## Task item
Below are some records; work out how many of their lines contain "follows" and give the number only.

(Given entries begins)

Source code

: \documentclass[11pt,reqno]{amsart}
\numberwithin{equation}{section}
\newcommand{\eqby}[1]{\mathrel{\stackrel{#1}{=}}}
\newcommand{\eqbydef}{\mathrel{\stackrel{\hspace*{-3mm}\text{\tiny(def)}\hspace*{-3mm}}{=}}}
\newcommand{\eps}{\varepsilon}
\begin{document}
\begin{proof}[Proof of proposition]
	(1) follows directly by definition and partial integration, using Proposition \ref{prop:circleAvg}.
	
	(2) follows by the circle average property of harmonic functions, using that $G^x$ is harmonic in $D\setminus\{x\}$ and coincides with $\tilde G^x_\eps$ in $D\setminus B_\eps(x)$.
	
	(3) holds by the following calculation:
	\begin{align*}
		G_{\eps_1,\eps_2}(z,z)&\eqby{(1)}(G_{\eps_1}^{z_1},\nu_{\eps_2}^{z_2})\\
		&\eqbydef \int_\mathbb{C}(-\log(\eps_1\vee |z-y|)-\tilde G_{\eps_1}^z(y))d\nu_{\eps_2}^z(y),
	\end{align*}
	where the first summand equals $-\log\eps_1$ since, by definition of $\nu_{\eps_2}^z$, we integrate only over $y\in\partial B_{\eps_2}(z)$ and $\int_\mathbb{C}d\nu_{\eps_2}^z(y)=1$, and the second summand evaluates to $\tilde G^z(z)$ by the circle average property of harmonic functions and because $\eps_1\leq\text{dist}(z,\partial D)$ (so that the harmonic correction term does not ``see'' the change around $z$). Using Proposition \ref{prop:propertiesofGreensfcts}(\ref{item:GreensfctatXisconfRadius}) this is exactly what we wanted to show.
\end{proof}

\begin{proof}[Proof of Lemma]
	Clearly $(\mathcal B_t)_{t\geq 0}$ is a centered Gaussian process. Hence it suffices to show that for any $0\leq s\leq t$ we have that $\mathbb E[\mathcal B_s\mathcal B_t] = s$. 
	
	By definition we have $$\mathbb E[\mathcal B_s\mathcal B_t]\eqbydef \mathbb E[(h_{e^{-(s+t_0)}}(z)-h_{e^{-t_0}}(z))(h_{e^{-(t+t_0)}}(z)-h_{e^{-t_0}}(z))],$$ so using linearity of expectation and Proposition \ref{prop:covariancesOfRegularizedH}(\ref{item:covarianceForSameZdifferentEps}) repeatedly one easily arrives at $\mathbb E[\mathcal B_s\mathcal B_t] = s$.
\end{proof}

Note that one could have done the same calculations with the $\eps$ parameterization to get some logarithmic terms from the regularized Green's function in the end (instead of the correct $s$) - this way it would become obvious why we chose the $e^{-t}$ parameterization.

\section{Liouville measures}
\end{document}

(Given entries ends)

## Solution to the exercise
2